Il faut voir, aussi, ses chemisiers aux cols en dentelle de Calais, ses souliers à lacets et sa veste de cuir ; sentir cette soif de vivre qui la portait, surtout hélas depuis la disparition de son mari ; goûter son absence de manières, son addiction maladive au café, un sucre sur la langue ; et sa passion démesurée et monomaniaque pour les bibelots. Dans son appartement, ses étagères en débordaient, au point qu'on eût juré que le facteur Cheval avait vécu là avant elle.

Inutile d'ajouter que, du point de vue des idées, l'Odile et ma mère partageaient la même ligne, et les mêmes indignations. Dès qu'elles étaient ensemble, vous obteniez un mélange détonnant – je dirais : quelque chose comme l'alliance de l'acier et du feu.

La vie parfois fit qu'elles furent affectées loin l'une de l'autre – mais jamais qu'elles cessèrent de s'appeler. Et plutôt deux fois qu'une ! A la maison, c'est vite devenu une blague. "Avec qui elle est, votre mère ?" demandait mon père quand il la voyait collée au combiné. Ben voyons Papa, lui répondait-on : avec l'Odile, bien sûr ! Comme deux adolescentes se confiant interminablement leurs émois, elles se téléphonaient pendant des heures ; tout leur faisait motif à se joindre. D'ailleurs, par un curieux mimétisme dialectique, les soirs où l'Odile appelait, grommelant qu'avant que ma mère raccroche il pouvait faire trois fois l'aller-retour jusqu'à Boulogne, mon père laissait discrètement échapper un "Merde !" qui voulait tout dire.

Prirent leur retraite en même temps ; dès lors, furent inséparables. Sortaient au bal. Ecumaient les marchés. S'appelaient. Arpentaient les grandes surfaces. S'appelaient. Faisaient la paire. S'appelaient. La cinquantaine alerte, deux gamines fringantes courant partout, toujours ensemble. Manifestations politiques ? La Denise et l'Odile. Dans les cortèges, pas de plus infatigables porteuses de pancartes qu'elles deux. Fermeture de classes, révision de la carte scolaire ? L'Odile et la Denise. Toujours prêtes à camper devant le rectorat ou l'inspection d'académie si nécessaire. Bandes de carnaval ? La Denise et l'Odile (qui tenait régulièrement chapelle, et offrait à la régalade ses succulentes endives au gratin).

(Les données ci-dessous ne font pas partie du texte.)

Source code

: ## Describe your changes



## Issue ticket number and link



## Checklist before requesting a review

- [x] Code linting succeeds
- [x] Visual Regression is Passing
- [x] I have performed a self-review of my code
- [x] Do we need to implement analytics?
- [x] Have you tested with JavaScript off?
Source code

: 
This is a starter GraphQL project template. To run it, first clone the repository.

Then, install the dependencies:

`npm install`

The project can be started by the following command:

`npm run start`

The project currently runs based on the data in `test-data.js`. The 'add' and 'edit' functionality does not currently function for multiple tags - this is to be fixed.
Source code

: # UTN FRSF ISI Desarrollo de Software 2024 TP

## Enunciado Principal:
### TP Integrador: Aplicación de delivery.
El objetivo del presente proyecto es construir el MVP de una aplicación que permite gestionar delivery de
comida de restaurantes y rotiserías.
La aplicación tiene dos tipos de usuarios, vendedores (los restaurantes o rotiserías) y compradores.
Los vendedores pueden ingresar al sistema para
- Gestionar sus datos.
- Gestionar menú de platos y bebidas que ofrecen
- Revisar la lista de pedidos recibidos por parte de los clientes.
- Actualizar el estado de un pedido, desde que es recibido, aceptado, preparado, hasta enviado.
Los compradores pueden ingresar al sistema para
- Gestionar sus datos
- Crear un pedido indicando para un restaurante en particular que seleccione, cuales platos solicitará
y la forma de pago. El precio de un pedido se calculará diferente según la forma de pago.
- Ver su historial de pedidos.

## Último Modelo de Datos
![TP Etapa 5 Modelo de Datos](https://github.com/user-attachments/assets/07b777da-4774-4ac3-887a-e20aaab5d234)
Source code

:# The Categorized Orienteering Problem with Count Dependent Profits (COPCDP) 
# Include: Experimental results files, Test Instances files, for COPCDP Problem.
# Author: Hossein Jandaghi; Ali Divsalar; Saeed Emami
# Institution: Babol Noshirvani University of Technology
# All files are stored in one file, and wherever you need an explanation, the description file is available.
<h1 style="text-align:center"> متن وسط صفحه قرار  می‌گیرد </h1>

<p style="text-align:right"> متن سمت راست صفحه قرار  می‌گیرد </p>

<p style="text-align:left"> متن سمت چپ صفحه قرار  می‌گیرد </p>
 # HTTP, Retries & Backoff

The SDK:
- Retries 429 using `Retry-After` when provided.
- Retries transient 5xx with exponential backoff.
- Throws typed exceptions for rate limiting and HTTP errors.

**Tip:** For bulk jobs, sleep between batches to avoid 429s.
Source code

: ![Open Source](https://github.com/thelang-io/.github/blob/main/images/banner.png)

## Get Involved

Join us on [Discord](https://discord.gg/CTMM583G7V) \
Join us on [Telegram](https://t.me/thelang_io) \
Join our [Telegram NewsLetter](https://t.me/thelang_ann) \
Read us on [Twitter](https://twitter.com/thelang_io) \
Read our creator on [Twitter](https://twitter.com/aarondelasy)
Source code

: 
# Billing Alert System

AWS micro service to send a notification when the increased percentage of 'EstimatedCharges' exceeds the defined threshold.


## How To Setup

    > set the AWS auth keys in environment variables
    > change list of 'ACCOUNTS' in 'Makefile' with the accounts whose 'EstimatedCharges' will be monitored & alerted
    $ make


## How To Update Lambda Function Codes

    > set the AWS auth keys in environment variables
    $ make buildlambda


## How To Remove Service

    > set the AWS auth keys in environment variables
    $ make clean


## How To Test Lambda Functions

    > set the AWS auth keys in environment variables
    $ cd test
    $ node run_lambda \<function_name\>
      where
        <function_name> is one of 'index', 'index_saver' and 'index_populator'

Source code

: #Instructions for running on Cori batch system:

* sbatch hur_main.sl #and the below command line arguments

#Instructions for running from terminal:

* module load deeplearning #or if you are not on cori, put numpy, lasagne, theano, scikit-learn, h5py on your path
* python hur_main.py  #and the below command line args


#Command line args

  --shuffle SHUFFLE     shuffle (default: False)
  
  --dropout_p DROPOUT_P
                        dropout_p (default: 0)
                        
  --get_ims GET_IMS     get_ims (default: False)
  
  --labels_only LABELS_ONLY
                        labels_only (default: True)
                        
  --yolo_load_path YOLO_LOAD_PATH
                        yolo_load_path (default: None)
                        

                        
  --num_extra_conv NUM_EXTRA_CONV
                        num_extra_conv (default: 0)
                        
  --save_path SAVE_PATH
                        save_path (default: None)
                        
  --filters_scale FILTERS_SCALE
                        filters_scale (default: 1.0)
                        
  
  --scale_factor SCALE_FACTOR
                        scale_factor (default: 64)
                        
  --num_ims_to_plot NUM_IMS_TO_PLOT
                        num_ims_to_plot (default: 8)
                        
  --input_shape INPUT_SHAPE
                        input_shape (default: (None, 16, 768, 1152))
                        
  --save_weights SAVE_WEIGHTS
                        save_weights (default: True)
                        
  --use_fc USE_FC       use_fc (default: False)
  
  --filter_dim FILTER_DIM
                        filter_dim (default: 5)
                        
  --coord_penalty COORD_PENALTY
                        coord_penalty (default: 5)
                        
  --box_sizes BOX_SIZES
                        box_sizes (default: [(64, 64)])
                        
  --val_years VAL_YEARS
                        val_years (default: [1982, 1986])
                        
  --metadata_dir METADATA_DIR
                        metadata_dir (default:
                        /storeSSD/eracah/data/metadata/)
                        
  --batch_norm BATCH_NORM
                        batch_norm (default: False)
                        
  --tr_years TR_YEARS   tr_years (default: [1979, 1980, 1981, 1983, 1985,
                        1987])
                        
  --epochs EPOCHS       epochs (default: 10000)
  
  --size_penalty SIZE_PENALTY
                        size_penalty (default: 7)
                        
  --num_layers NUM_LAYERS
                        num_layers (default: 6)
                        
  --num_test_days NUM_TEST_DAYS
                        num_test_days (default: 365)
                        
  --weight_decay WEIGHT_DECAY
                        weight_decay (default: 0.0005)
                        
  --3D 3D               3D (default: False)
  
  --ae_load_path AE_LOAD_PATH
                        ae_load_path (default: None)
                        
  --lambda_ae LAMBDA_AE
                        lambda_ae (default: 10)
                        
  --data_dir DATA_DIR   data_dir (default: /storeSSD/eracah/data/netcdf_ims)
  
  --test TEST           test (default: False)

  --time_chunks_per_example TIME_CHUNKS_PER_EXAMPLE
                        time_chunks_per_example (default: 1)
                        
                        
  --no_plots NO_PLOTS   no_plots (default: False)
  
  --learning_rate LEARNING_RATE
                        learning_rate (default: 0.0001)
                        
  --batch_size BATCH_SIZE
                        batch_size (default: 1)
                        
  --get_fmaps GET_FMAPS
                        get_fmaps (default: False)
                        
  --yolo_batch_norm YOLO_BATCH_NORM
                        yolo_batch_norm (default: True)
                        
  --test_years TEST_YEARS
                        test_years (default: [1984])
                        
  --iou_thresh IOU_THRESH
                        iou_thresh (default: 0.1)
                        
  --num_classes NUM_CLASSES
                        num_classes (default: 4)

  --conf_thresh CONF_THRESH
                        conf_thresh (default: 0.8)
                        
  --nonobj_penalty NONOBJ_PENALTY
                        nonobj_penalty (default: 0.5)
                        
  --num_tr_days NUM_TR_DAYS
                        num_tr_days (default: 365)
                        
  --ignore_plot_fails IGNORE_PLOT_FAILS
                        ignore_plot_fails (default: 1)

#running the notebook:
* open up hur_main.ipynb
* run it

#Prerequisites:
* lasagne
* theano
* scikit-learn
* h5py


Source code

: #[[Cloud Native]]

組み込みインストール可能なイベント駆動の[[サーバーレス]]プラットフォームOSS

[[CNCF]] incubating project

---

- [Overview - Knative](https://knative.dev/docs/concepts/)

Et mon père dans tout ça ? Philosophe. Bah. Ses réunions de son côté. Son parti. Sa classe. Et puis, je crois que ce qui emportait sa décision, c'est que Louloute l'aimait bien, notre Odile. Lors de nos repas dominicaux, quand elle nous rejoignait pour le café, fallait les voir jouer, ces deux-là. L'Odile y mettait tout son cœur, et je comprenais ça : quelque part en Isère, où elle avait suivi son joli professeur, sa fille Caroline venait d'accoucher d'un petit garçon, et c'est peu dire qu'il manquait à sa grand-mère. Une fois, je l'ai surprise en train d'expliquer certaines subtilités à ma fille.
– Moi, je suis ta deuxième mamie, elle lui disait. Mamie Odile !
– Mais j'en ai déjà deux des mamies ! répliquait Louloute, sans s'en laisser compter. Mamie Denise… et Mamie Jocelyne !
– Et qui c'est celle-là ? a demandé mon Odile, abruptement.
– Euh… C'est la mère de Franck, j'ai précisé, un rien gênée.
– Ah mais oui ! faisait-elle. Merde, j'l'avais oubliée celle-là !
– Odile ! j'ai grondé. Louloute, va jouer en haut, s'il te plaît !
– T'as raison, me disait l'Odile. Merde, j'oublie tout le temps !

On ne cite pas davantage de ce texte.